1. **Seeder** loads relay URLs from a seed file (one-shot)
2. **Finder** discovers new relays from stored events (NIP-65 relay lists, kind 2/3) and external APIs
3. **Validator** tests WebSocket connectivity for each candidate, promoting valid relays
4. **Monitor** performs NIP-11 info document fetches and NIP-66 health checks (RTT, SSL, DNS, GeoIP, ASN, HTTP headers), then publishes results as kind 10166/30166 Nostr events
5. **Synchronizer** connects to all validated relays, subscribes to events, and archives them with per-relay cursor tracking for incremental sync
6. **Refresher** periodically refreshes materialized views in dependency order, with per-view logging, timing, and error isolation

All services expose Prometheus metrics, run behind PGBouncer connection pooling, and support clearnet + Tor + I2P + Lokinet connectivity.

---

## Architecture

Diamond DAG with strict import direction (top to bottom only):

```text
              services         src/bigbrotr/services/
             /   |   \
          core  nips  utils    src/bigbrotr/{core,nips,utils}/
             \   |   /
              models           src/bigbrotr/models/
```

- **models** -- Pure frozen dataclasses. Zero I/O, zero package dependencies, stdlib logging only.
- **core** -- Pool (asyncpg), Brotr (DB facade), BaseService, Logger, Metrics, Exceptions.
- **nips** -- NIP-11 relay info fetch/parse, NIP-66 health checks (RTT, SSL, DNS, Geo, Net, HTTP). Has I/O.
- **utils** -- DNS resolution, Nostr key management, WebSocket/HTTP transport with SOCKS5 proxy.
- **services** -- Business logic: Seeder, Finder, Validator, Monitor (+ Publisher + Tags), Synchronizer, Refresher.

---

## Quick Start

### Prerequisites

- Docker and Docker Compose
- (Optional) Python 3.11+ for local development

### Deploy with Docker Compose

```bash
git clone https://github.com/BigBrotr/bigbrotr.git
cd bigbrotr/deployments/bigbrotr

# Configure secrets
cp .env.example .env
# Edit .env: set DB_ADMIN_PASSWORD, DB_WRITER_PASSWORD, DB_READER_PASSWORD, PRIVATE_KEY, GRAFANA_PASSWORD

# Start everything
docker compose up -d

# Watch the pipeline start
docker compose logs -f seeder
```

This starts PostgreSQL, PGBouncer, Tor proxy, all 6 services, Prometheus, and Grafana.

| Endpoint | URL |
|----------|-----|
| Grafana | `http://localhost:3000` |
| Prometheus | `http://localhost:9090` |
| PostgreSQL | `localhost:5432` |
| PGBouncer | `localhost:6432` |

### Run a Single Service Locally

```bash
uv sync --group dev
cd deployments/bigbrotr

# One cycle
python -m bigbrotr seeder --once

# Continuous with debug logging
python -m bigbrotr finder --log-level DEBUG
```

---

## Deployments

BigBrotr supports multiple deployment configurations from the same codebase via a single parametric Dockerfile (`deployments/Dockerfile` with `ARG DEPLOYMENT`).

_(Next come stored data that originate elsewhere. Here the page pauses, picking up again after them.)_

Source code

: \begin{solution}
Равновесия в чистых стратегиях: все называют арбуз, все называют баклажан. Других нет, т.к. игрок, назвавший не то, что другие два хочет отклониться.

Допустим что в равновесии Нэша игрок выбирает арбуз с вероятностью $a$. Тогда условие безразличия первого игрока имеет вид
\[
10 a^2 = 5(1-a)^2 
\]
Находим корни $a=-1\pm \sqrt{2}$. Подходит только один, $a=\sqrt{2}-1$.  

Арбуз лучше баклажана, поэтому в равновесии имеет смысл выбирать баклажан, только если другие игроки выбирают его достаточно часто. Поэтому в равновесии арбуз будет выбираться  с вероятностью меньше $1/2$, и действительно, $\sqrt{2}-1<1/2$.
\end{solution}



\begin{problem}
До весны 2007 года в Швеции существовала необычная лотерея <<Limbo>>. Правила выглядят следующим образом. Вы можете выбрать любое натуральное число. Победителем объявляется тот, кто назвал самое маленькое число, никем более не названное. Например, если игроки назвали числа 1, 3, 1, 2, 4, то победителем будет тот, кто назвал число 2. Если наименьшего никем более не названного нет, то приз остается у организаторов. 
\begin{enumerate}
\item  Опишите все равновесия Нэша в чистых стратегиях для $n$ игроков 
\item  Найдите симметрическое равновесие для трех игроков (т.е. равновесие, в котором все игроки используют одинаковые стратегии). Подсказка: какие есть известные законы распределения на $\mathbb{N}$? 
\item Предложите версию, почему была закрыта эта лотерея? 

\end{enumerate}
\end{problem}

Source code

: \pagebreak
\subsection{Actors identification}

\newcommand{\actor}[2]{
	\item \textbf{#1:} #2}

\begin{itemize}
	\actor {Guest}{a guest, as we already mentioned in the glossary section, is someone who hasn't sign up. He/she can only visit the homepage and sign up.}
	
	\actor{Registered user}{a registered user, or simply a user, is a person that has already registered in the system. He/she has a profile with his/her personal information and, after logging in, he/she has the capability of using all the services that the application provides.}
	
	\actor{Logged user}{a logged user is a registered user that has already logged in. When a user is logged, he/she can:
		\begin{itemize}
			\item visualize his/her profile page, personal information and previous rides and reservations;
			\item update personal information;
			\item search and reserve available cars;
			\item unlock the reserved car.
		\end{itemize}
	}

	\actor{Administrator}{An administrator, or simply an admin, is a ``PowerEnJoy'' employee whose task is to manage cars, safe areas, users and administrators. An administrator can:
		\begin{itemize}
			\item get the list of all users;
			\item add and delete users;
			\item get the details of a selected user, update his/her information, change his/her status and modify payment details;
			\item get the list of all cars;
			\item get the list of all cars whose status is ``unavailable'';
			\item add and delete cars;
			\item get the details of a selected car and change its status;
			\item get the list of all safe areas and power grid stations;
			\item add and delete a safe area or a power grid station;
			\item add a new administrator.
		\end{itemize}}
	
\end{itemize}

### BigBrotr (Full Archive)

Stores complete Nostr events (id, pubkey, created_at, kind, tags, content, sig). 11 materialized views for analytics. Tor enabled. All 5 services + Prometheus + Grafana.

```bash
cd deployments/bigbrotr && docker compose up -d
```

### LilBrotr (Lightweight)

Stores event metadata only (id, pubkey, created_at, kind, tagvalues). Omits tags JSON, content, and sig for approximately 60% disk savings. No materialized views. Same service pipeline.

```bash
cd deployments/lilbrotr && docker compose up -d
```

### Custom Deployment

```bash
cp -r deployments/bigbrotr deployments/myrelay
# Edit config, SQL schema, docker-compose.yaml
cd deployments/myrelay && docker compose up -d
```

---

## Database

PostgreSQL 16 with PGBouncer (transaction-mode pooling) and asyncpg async driver. All mutations via stored functions with bulk array parameters.

### Schema

| Table | Purpose |
|-------|---------|
| `relay` | Validated relay URLs with network type and discovery timestamp |
| `event` | Nostr events (BYTEA ids/pubkeys/sigs for space efficiency) |
| `event_relay` | Junction: which events were seen at which relays |
| `metadata` | Content-addressed NIP-11/NIP-66 documents (SHA-256 dedup, `data` JSONB) |
| `relay_metadata` | Time-series snapshots linking relays to metadata records (`metadata_type` column) |
| `service_state` | Per-service operational data (candidates, cursors, checkpoints) |

### Stored Functions (25)

- **1 utility**: `tags_to_tagvalues` (extracts single-char tag values for GIN indexing)
- **10 CRUD**: `relay_insert`, `event_insert`, `metadata_insert`, `event_relay_insert`, `relay_metadata_insert`, `event_relay_insert_cascade`, `relay_metadata_insert_cascade`, `service_state_upsert`, `service_state_get`, `service_state_delete`
- **2 cleanup**: `orphan_event_delete`, `orphan_metadata_delete` (all batched)
- **12 refresh**: one per materialized view + `all_statistics_refresh`

All functions use `SECURITY INVOKER`, bulk array parameters, and `ON CONFLICT DO NOTHING`.

### Materialized Views (11, BigBrotr Only)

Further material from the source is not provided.